Ludwig suspiró, pero tomó la manta y la taza. Había algo en la persistencia de Feliciano que le resultaba... desconcertante, aunque no del todo desagradable.
En los días que siguieron, Ludwig comenzó a notar cómo Feliciano se mantenía cerca de él, no de una manera intrusiva, sino con una especie de lealtad silenciosa. Cuando Ludwig daba órdenes, Feliciano era el primero en cumplirlas, aunque su habilidad como soldado dejaba mucho que desear. Sin embargo, lo compensaba con una disposición inquebrantable. Feliciano, de algún modo, se convirtió en la constante en la vida de Ludwig, un recordatorio de que, incluso en medio de la guerra, existía algo más que el deber y el sufrimiento.
Una tarde, mientras descansaban en un refugio improvisado, Feliciano se sentó junto a Ludwig y, por primera vez, el alemán no lo apartó.
-¿Por qué sigues aquí, Vargas? -preguntó Ludwig finalmente, sin mirarlo.
-Porque quiero estar aquí -respondió Feliciano con simplicidad.
Ludwig levantó la vista, desconcertado por la honestidad en su respuesta.
-¿Quieres decir que eliges esto?
-Elijo estar con usted -dijo Feliciano, sin titubear.
Fue una declaración tan simple y a la vez tan profunda que Ludwig no supo cómo responder.

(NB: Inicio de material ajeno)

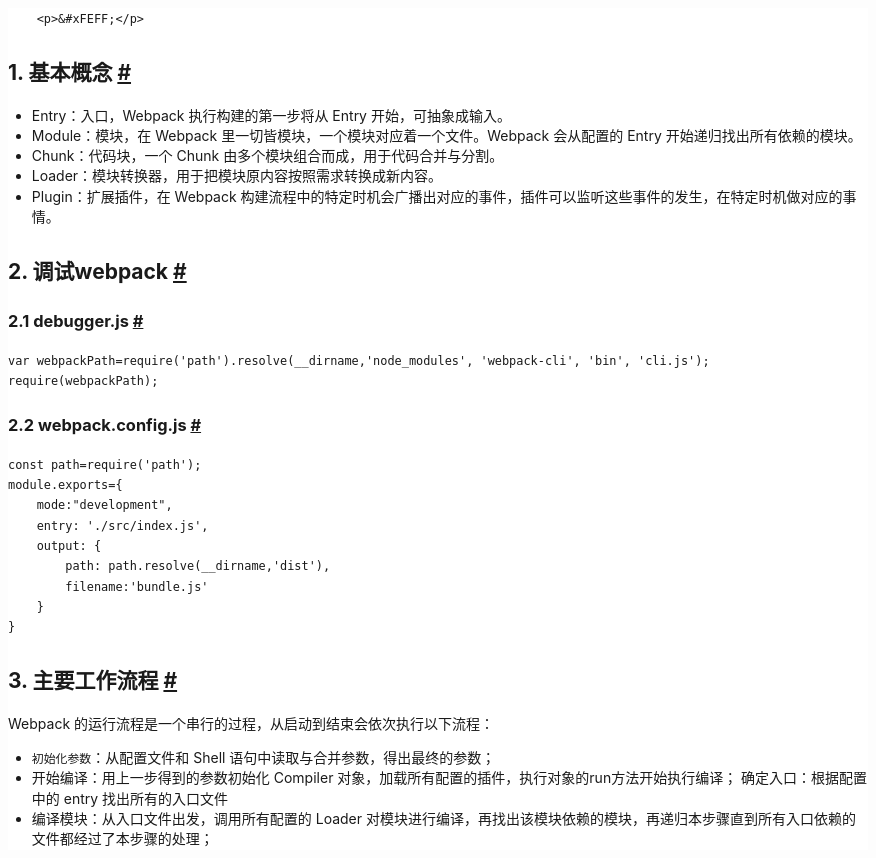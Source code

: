 
        <p>&#xFEFF;</p>
<h2 id="t01. &#x57FA;&#x672C;&#x6982;&#x5FF5;">1. &#x57FA;&#x672C;&#x6982;&#x5FF5; <a href="#t01. &#x57FA;&#x672C;&#x6982;&#x5FF5;"> # </a></h2>
<ul>
<li>Entry&#xFF1A;&#x5165;&#x53E3;&#xFF0C;Webpack &#x6267;&#x884C;&#x6784;&#x5EFA;&#x7684;&#x7B2C;&#x4E00;&#x6B65;&#x5C06;&#x4ECE; Entry &#x5F00;&#x59CB;&#xFF0C;&#x53EF;&#x62BD;&#x8C61;&#x6210;&#x8F93;&#x5165;&#x3002;</li>
<li>Module&#xFF1A;&#x6A21;&#x5757;&#xFF0C;&#x5728; Webpack &#x91CC;&#x4E00;&#x5207;&#x7686;&#x6A21;&#x5757;&#xFF0C;&#x4E00;&#x4E2A;&#x6A21;&#x5757;&#x5BF9;&#x5E94;&#x7740;&#x4E00;&#x4E2A;&#x6587;&#x4EF6;&#x3002;Webpack &#x4F1A;&#x4ECE;&#x914D;&#x7F6E;&#x7684; Entry &#x5F00;&#x59CB;&#x9012;&#x5F52;&#x627E;&#x51FA;&#x6240;&#x6709;&#x4F9D;&#x8D56;&#x7684;&#x6A21;&#x5757;&#x3002;</li>
<li>Chunk&#xFF1A;&#x4EE3;&#x7801;&#x5757;&#xFF0C;&#x4E00;&#x4E2A; Chunk &#x7531;&#x591A;&#x4E2A;&#x6A21;&#x5757;&#x7EC4;&#x5408;&#x800C;&#x6210;&#xFF0C;&#x7528;&#x4E8E;&#x4EE3;&#x7801;&#x5408;&#x5E76;&#x4E0E;&#x5206;&#x5272;&#x3002;</li>
<li>Loader&#xFF1A;&#x6A21;&#x5757;&#x8F6C;&#x6362;&#x5668;&#xFF0C;&#x7528;&#x4E8E;&#x628A;&#x6A21;&#x5757;&#x539F;&#x5185;&#x5BB9;&#x6309;&#x7167;&#x9700;&#x6C42;&#x8F6C;&#x6362;&#x6210;&#x65B0;&#x5185;&#x5BB9;&#x3002;</li>
<li>Plugin&#xFF1A;&#x6269;&#x5C55;&#x63D2;&#x4EF6;&#xFF0C;&#x5728; Webpack &#x6784;&#x5EFA;&#x6D41;&#x7A0B;&#x4E2D;&#x7684;&#x7279;&#x5B9A;&#x65F6;&#x673A;&#x4F1A;&#x5E7F;&#x64AD;&#x51FA;&#x5BF9;&#x5E94;&#x7684;&#x4E8B;&#x4EF6;&#xFF0C;&#x63D2;&#x4EF6;&#x53EF;&#x4EE5;&#x76D1;&#x542C;&#x8FD9;&#x4E9B;&#x4E8B;&#x4EF6;&#x7684;&#x53D1;&#x751F;&#xFF0C;&#x5728;&#x7279;&#x5B9A;&#x65F6;&#x673A;&#x505A;&#x5BF9;&#x5E94;&#x7684;&#x4E8B;&#x60C5;&#x3002;</li>
</ul>
<h2 id="t12. &#x8C03;&#x8BD5;webpack">2. &#x8C03;&#x8BD5;webpack <a href="#t12. &#x8C03;&#x8BD5;webpack"> # </a></h2>
<h3 id="t22.1 debugger.js">2.1 debugger.js <a href="#t22.1 debugger.js"> # </a></h3>
<pre><code class="lang-js">var webpackPath=require(&apos;path&apos;).resolve(__dirname,&apos;node_modules&apos;, &apos;webpack-cli&apos;, &apos;bin&apos;, &apos;cli.js&apos;);
require(webpackPath);
</code></pre>
<h3 id="t32.2 webpack.config.js">2.2 webpack.config.js <a href="#t32.2 webpack.config.js"> # </a></h3>
<pre><code class="lang-js">const path=require(&apos;path&apos;);
module.exports={
    mode:&quot;development&quot;,
    entry: &apos;./src/index.js&apos;,
    output: {
        path: path.resolve(__dirname,&apos;dist&apos;),
        filename:&apos;bundle.js&apos;
    }
}
</code></pre>
<h2 id="t43. &#x4E3B;&#x8981;&#x5DE5;&#x4F5C;&#x6D41;&#x7A0B;">3. &#x4E3B;&#x8981;&#x5DE5;&#x4F5C;&#x6D41;&#x7A0B; <a href="#t43. &#x4E3B;&#x8981;&#x5DE5;&#x4F5C;&#x6D41;&#x7A0B;"> # </a></h2>
<p>Webpack &#x7684;&#x8FD0;&#x884C;&#x6D41;&#x7A0B;&#x662F;&#x4E00;&#x4E2A;&#x4E32;&#x884C;&#x7684;&#x8FC7;&#x7A0B;&#xFF0C;&#x4ECE;&#x542F;&#x52A8;&#x5230;&#x7ED3;&#x675F;&#x4F1A;&#x4F9D;&#x6B21;&#x6267;&#x884C;&#x4EE5;&#x4E0B;&#x6D41;&#x7A0B;&#xFF1A;</p>
<ul>
<li><code>&#x521D;&#x59CB;&#x5316;&#x53C2;&#x6570;</code>&#xFF1A;&#x4ECE;&#x914D;&#x7F6E;&#x6587;&#x4EF6;&#x548C; Shell &#x8BED;&#x53E5;&#x4E2D;&#x8BFB;&#x53D6;&#x4E0E;&#x5408;&#x5E76;&#x53C2;&#x6570;&#xFF0C;&#x5F97;&#x51FA;&#x6700;&#x7EC8;&#x7684;&#x53C2;&#x6570;&#xFF1B;</li>
<li>&#x5F00;&#x59CB;&#x7F16;&#x8BD1;&#xFF1A;&#x7528;&#x4E0A;&#x4E00;&#x6B65;&#x5F97;&#x5230;&#x7684;&#x53C2;&#x6570;&#x521D;&#x59CB;&#x5316; Compiler &#x5BF9;&#x8C61;&#xFF0C;&#x52A0;&#x8F7D;&#x6240;&#x6709;&#x914D;&#x7F6E;&#x7684;&#x63D2;&#x4EF6;&#xFF0C;&#x6267;&#x884C;&#x5BF9;&#x8C61;&#x7684;run&#x65B9;&#x6CD5;&#x5F00;&#x59CB;&#x6267;&#x884C;&#x7F16;&#x8BD1;&#xFF1B;
&#x786E;&#x5B9A;&#x5165;&#x53E3;&#xFF1A;&#x6839;&#x636E;&#x914D;&#x7F6E;&#x4E2D;&#x7684; entry &#x627E;&#x51FA;&#x6240;&#x6709;&#x7684;&#x5165;&#x53E3;&#x6587;&#x4EF6;</li>
<li>&#x7F16;&#x8BD1;&#x6A21;&#x5757;&#xFF1A;&#x4ECE;&#x5165;&#x53E3;&#x6587;&#x4EF6;&#x51FA;&#x53D1;&#xFF0C;&#x8C03;&#x7528;&#x6240;&#x6709;&#x914D;&#x7F6E;&#x7684; Loader &#x5BF9;&#x6A21;&#x5757;&#x8FDB;&#x884C;&#x7F16;&#x8BD1;&#xFF0C;&#x518D;&#x627E;&#x51FA;&#x8BE5;&#x6A21;&#x5757;&#x4F9D;&#x8D56;&#x7684;&#x6A21;&#x5757;&#xFF0C;&#x518D;&#x9012;&#x5F52;&#x672C;&#x6B65;&#x9AA4;&#x76F4;&#x5230;&#x6240;&#x6709;&#x5165;&#x53E3;&#x4F9D;&#x8D56;&#x7684;&#x6587;&#x4EF6;&#x90FD;&#x7ECF;&#x8FC7;&#x4E86;&#x672C;&#x6B65;&#x9AA4;&#x7684;&#x5904;&#x7406;&#xFF1B;</li>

En ese momento, algo se quebró en su interior, como si las palabras de Feliciano hubieran encontrado una grieta en su armadura y la hubieran atravesado por completo.
Aquella noche, mientras el viento helado aullaba entre las montañas, Ludwig no pudo evitar mirar a Feliciano mientras dormía junto al fuego, envuelto en una manta que apenas lo cubría. Y por primera vez, Ludwig sintió que la guerra, con toda su brutalidad, no era lo único que definía su vida. Había algo más, algo que no podía ignorar.
Feliciano Vargas no era solo un soldado bajo su mando. Era, de algún modo inexplicable, importante.